Within this course, students learn techniques to develop visual representations for different types of data sets, including geospatial data and time series, in order to clearly communicate information. Fundamentals of graphic design are considered, and software tools such as SQL or SAP may be utilized. A case study or project may provide students the opportunity to create their own visualization.
This course gives students the opportunity to interact with large data sets in order to discover patterns and facts within the data. Students can learn the processes of selecting data, cleaning data, and coding data. They may also apply what they have mined to specific business problems. Query design may be reviewed.
Students in this course learn how to develop and apply machine learning algorithms and other machine learning techniques. Various models for machine learning, such as kNN and random forests, are reviewed. Students focus on how to evaluate accuracy of machine learning and apply results to data problems in the business world.
This course covers advanced statistical methods. Regression model applications, such as multiple regression, model diagnostics, and analysis of variance, are covered. Other topics may include graphical models and Bayesian inference. Various software, including R, may be utilized.
Within this course, students learn how to identify and address threats to the information technology of a company. Types of risks and threats are considered.
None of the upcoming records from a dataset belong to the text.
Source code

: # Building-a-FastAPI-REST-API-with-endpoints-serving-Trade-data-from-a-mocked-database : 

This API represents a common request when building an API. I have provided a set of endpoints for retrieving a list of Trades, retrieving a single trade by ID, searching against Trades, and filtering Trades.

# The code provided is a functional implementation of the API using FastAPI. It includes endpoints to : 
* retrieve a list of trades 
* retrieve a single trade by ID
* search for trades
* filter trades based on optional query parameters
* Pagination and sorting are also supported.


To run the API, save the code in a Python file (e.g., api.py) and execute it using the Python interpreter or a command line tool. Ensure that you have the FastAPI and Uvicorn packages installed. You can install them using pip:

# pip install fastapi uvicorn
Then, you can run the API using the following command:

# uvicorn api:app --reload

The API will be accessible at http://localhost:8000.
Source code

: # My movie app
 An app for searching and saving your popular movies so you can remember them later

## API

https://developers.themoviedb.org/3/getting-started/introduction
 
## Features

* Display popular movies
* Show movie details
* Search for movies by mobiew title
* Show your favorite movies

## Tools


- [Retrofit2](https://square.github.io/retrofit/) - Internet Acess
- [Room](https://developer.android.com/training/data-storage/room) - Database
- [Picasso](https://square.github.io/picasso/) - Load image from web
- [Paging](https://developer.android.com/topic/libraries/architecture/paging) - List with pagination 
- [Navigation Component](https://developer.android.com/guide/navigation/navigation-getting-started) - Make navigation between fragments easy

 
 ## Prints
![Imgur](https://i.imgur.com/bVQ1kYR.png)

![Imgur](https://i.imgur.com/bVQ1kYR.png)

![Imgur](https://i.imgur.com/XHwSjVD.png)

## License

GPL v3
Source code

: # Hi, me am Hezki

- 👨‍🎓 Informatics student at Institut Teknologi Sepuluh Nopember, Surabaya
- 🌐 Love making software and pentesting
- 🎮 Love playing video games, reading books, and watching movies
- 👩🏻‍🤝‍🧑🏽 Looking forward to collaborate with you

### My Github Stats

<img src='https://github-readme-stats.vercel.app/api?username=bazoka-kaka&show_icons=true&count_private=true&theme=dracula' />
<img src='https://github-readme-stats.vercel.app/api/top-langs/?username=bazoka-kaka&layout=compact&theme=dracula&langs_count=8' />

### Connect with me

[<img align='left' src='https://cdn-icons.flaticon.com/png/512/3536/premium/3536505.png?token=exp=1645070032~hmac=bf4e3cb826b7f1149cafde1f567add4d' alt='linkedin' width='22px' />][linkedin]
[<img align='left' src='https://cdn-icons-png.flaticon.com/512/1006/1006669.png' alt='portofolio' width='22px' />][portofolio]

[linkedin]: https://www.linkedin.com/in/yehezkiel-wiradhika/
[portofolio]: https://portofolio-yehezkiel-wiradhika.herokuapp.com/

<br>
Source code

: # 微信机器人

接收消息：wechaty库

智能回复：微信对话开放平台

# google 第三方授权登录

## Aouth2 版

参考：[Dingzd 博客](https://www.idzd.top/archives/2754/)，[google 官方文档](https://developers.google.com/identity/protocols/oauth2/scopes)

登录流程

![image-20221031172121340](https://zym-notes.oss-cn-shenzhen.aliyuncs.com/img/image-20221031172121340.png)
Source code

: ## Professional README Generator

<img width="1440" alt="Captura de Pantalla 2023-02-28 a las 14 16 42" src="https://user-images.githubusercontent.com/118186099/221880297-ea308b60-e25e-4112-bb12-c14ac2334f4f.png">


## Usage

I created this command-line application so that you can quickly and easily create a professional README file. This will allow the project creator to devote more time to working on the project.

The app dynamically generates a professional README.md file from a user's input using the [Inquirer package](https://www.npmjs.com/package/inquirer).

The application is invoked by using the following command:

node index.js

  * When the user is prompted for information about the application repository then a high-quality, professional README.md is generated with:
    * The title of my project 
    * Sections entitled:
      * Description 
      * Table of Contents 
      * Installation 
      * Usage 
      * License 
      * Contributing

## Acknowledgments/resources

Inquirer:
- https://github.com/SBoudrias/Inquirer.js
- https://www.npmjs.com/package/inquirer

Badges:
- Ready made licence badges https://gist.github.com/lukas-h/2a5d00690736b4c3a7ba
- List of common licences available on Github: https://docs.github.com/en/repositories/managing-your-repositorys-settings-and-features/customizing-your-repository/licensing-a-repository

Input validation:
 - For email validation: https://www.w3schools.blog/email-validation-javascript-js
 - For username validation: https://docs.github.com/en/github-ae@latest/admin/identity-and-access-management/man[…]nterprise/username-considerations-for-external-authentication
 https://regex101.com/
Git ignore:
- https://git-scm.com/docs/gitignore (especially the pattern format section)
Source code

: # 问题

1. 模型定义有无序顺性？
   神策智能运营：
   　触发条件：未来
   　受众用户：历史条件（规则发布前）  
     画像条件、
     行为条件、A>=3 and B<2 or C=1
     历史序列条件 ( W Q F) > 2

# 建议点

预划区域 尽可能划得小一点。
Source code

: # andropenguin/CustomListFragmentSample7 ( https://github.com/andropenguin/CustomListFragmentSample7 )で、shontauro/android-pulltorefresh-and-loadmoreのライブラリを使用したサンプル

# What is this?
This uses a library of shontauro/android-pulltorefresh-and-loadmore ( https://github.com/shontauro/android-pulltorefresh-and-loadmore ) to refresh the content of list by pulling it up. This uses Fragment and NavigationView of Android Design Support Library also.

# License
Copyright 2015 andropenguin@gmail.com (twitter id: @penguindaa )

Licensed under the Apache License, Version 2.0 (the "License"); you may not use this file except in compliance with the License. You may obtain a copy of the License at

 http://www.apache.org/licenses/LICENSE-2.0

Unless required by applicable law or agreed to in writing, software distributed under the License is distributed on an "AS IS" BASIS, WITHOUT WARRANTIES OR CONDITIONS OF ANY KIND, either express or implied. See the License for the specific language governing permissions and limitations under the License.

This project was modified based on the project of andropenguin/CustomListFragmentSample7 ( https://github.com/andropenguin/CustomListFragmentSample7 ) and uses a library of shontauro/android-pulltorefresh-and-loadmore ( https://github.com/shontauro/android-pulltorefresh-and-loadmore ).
Students also learn standards for cyber safety.
Social Media Analytics
Within this course, students learn how to utilize social media to enhance the performance of a business. They look at various types of social media initiatives and how metrics are used to measure the performances of these campaigns. The various fields in which these analytics are utilized, including social computing, marketing, and informatics, are studied.
Earning a graduate degree in data science provides career opportunities in a quickly-growing field. Students with a strong quantitative background can find success in these programs.